Os especialistas consideram o efeito placebo um exemplo destacado de interação entre mente e corpo. É uma nomenclatura um tanto pomposa, visto que a mente é uma parte do corpo, mas não nos percamos pelos becos sem saída da lexicografia. A ideia é que a mente quer deixar de sentir dor, e esse simples fato permite que ela convença o corpo a não senti-la. A mera expectativa de que algo vai aliviar a dor já é suficiente para amenizá-la, mesmo que isso signifique ingerir uma pílula de farinha ou receber uma injeção de soro fisiológico para simular um tratamento.

Isso funciona apenas em algumas pessoas, claro, mas funciona realmente para elas. A questão é relevante para a prática médica e, sem dúvida, para os ensaios clínicos que buscam determinar se um novo analgésico é eficaz. O efeito placebo deve ser descontado tanto no grupo de controle quanto entre aqueles que receberam o medicamento real, onde parte dos efeitos também pode ser atribuída ao mesmo fenômeno. É uma questão difícil, mas abordável experimentalmente.

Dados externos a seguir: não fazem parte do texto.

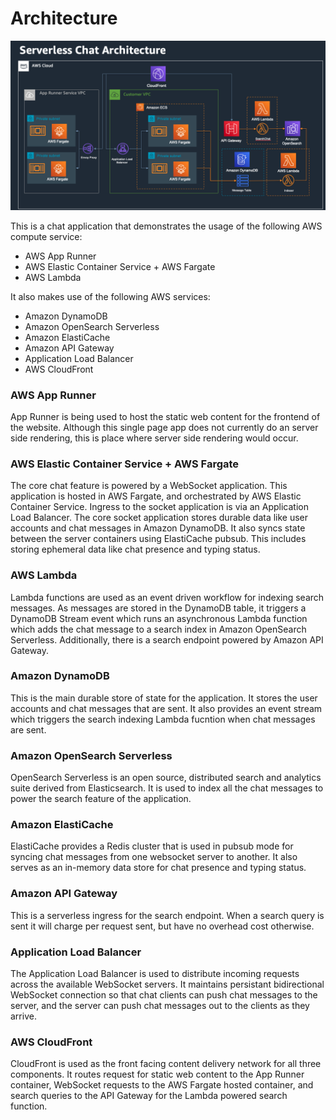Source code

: # Architecture

![app](./docs/architecture.png)

This is a chat application that demonstrates the usage of the following AWS compute service:

- AWS App Runner
- AWS Elastic Container Service + AWS Fargate
- AWS Lambda

It also makes use of the following AWS services:

- Amazon DynamoDB
- Amazon OpenSearch Serverless
- Amazon ElastiCache
- Amazon API Gateway
- Application Load Balancer
- AWS CloudFront


### AWS App Runner

App Runner is being used to host the static web content for the frontend of the website. Although this single page app does not currently do an server side rendering, this is place where server side rendering would occur.

### AWS Elastic Container Service + AWS Fargate

The core chat feature is powered by a WebSocket application. This
application is hosted in AWS Fargate, and orchestrated by AWS Elastic Container Service. Ingress to the socket application is via an Application Load Balancer. The core socket application stores durable data like user accounts and chat messages in Amazon DynamoDB. It also syncs state between the server containers using ElastiCache pubsub. This includes storing ephemeral data like chat presence and typing status.

### AWS Lambda

Lambda functions are used as an event driven workflow for indexing search messages. As messages are stored in the DynamoDB table, it triggers a DynamoDB Stream event which runs an asynchronous Lambda function which adds the chat message to a search index in Amazon OpenSearch Serverless. Additionally, there is a search endpoint powered by Amazon API Gateway.

### Amazon DynamoDB

This is the main durable store of state for the application. It stores the user accounts and chat messages that are sent. It also provides an event stream which triggers the search indexing Lambda fucntion when chat messages are sent.

### Amazon OpenSearch Serverless

OpenSearch Serverless is an open source, distributed search and analytics suite derived from Elasticsearch. It is used to index all the chat messages to power the search feature of the application.

### Amazon ElastiCache

ElastiCache provides a Redis cluster that is used in pubsub mode for syncing chat messages from one websocket server to another. It also serves as an in-memory data store for chat presence and typing status.

### Amazon API Gateway

This is a serverless ingress for the search endpoint. When a search query is sent it will charge per request sent, but have no overhead cost otherwise.

### Application Load Balancer

The Application Load Balancer is used to distribute incoming requests across the available WebSocket servers. It maintains persistant bidirectional WebSocket connection so that chat clients can push chat messages to the server, and the server can push chat messages out to the clients as they arrive.

### AWS CloudFront

CloudFront is used as the front facing content delivery network for all three components. It routes request for static web content to the App Runner container, WebSocket requests to the AWS Fargate hosted container, and search queries to the API Gateway for the Lambda powered search function.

Os defensores de explicações místicas vão se decepcionar ao saber que camundongos também experimentam o efeito placebo. Se aliviar a dor com o poder da alma é viável, então os camundongos têm alma. Se em vez de chamar de alma você o chama de força de vontade, terá que conceder esse superpoder aos nossos primos roedores. A questão é que a dor é uma constante no mundo animal, e o efeito placebo parece ser também. Isso pode humilhar a grandeza humana, mas tem a grande vantagem de que podemos estudar as bases neurais do efeito placebo nos camundongos, e — acredite — esse é o segredo para avançar rapidamente na neurologia. Foi o que fizeram Grégory Scherrer e seus colegas das universidades da Carolina do Norte, Harvard, Howard Hughes, Columbia, Stanford e do Instituto Allen. “Nenhum homem é uma ilha”, como disse John Donne. Ninguém é uma ilha na neurociência atual.

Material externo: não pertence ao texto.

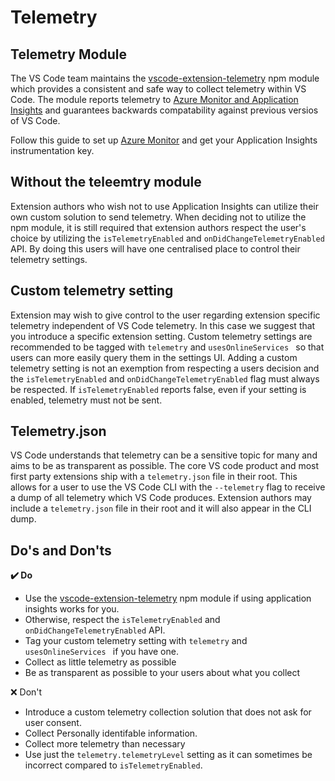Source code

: # Telemetry

## Telemetry Module

The VS Code team maintains the [vscode-extension-telemetry](https://www.npmjs.com/package/@vscode/extension-telemetry) npm module which provides a consistent and safe way to collect telemetry within VS Code. The module reports telemetry to [Azure Monitor and Application Insights](https://azure.microsoft.com/services/monitor/) and guarantees backwards compatability against previous versios of VS Code.

Follow this guide to set up [Azure Monitor](https://docs.microsoft.com/azure/azure-monitor/learn/nodejs-quick-start) and get your Application Insights instrumentation key.

## Without the teleemtry module

Extension authors who wish not to use Application Insights can utilize their own custom solution to send telemetry. When deciding not to utilize the npm module, it is still required that extension authors respect the user's choice by utilizing the `isTelemetryEnabled` and `onDidChangeTelemetryEnabled` API. By doing this users will have one centralised place to control their telemetry settings.

## Custom telemetry setting

Extension may wish to give control to the user regarding extension specific telemetry independent of VS Code telemetry. In this case we suggest that you introduce a specific extension setting. Custom telemetry settings are recommended to be tagged with `telemetry` and `usesOnlineServices ` so that users can more easily query them in the settings UI. Adding a custom telemetry setting is not an exemption from respecting a users decision and the `isTelemetryEnabled` and `onDidChangeTelemetryEnabled` flag must always be respected. If `isTelemetryEnabled` reports false, even if your setting is enabled, telemetry must not be sent.

## Telemetry.json

VS Code understands that telemetry can be a sensitive topic for many and aims to be as transparent as possible. The core VS code product and most first party extensions ship with a `telemetry.json` file in their root. This allows for a user to use the VS Code CLI with the `--telemetry` flag to receive a dump of all telemetry which VS Code produces. Extension authors may include a `telemetry.json` file in their root and it will also appear in the CLI dump.

## Do's and Don'ts
**✔️ Do**

* Use the [vscode-extension-telemetry](https://www.npmjs.com/package/vscode-extension-telemetry) npm module if using application insights works for you.
* Otherwise, respect the `isTelemetryEnabled` and `onDidChangeTelemetryEnabled` API.
* Tag your custom telemetry setting with `telemetry` and `usesOnlineServices ` if you have one.
* Collect as little telemetry as possible
* Be as transparent as possible to your users about what you collect

❌ Don't
* Introduce a custom telemetry collection solution that does not ask for user consent.
* Collect Personally identifable information.
* Collect more telemetry than necessary
* Use just the `telemetry.telemetryLevel` setting as it can sometimes be incorrect compared to `isTelemetryEnabled`.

A causa última do efeito placebo não está na alma nem no hiperespacial, mas sim no córtex cingulado anterior (CCA), localizado atrás da testa e entre as têmporas. Um século de neurologia nos diz que ele se conecta, de um lado, com as emoções e, de outro, com a razão, e, dessa forma, está envolvido na atenção seletiva, na tomada de decisões e — de forma crucial para o que nos interessa aqui — na antecipação de uma recompensa. Se temos algo parecido com o livre-arbítrio, o que alguns neurocientistas questionam, o CCA (córtex cingulado anterior) é um forte candidato a hospedá-lo de algum modo.

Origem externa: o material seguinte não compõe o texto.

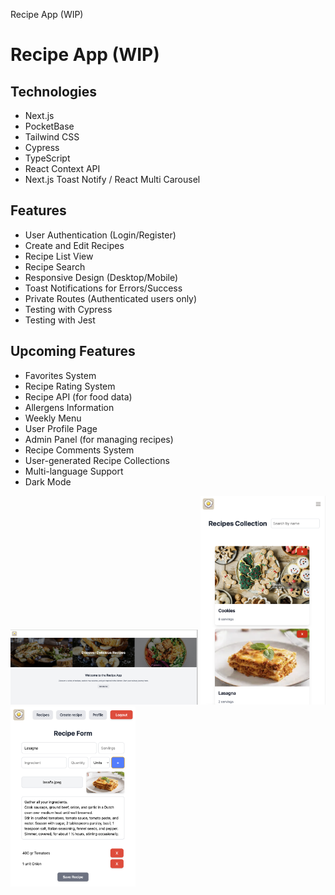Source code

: Recipe App (WIP)

# Recipe App (WIP)

## Technologies

- Next.js
- PocketBase
- Tailwind CSS
- Cypress
- TypeScript
- React Context API
- Next.js Toast Notify / React Multi Carousel

## Features

- User Authentication (Login/Register)
- Create and Edit Recipes
- Recipe List View
- Recipe Search
- Responsive Design (Desktop/Mobile)
- Toast Notifications for Errors/Success
- Private Routes (Authenticated users only)
- Testing with Cypress
- Testing with Jest

## Upcoming Features

- Favorites System
- Recipe Rating System
- Recipe API (for food data)
- Allergens Information
- Weekly Menu
- User Profile Page
- Admin Panel (for managing recipes)
- Recipe Comments System
- User-generated Recipe Collections
- Multi-language Support
- Dark Mode

<img src="./public/images/githubImages/githubImages-1.png" alt="Recipe App" width="300"/>  
<img src="./public/images/githubImages/githubImages-3.png" alt="Recipe App" width="200"/>
<img src="./public/images/githubImages/githubImages-2.png" alt="Recipe App" width="200"/>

Scherrer e seus colegas conseguiram observar com grande precisão que, durante o efeito placebo, a atividade do CCA se projeta sobre os núcleos pontinos, uma porta de entrada para o cerebelo, que até agora parecia estar apenas envolvida no controle dos movimentos, e daí para o cerebelo em si. Acontece que nesse circuito neuronal há uma abundância de receptores opióides, o que explica quase tudo. Vivemos pelo mundo “drogados” e não percebemos.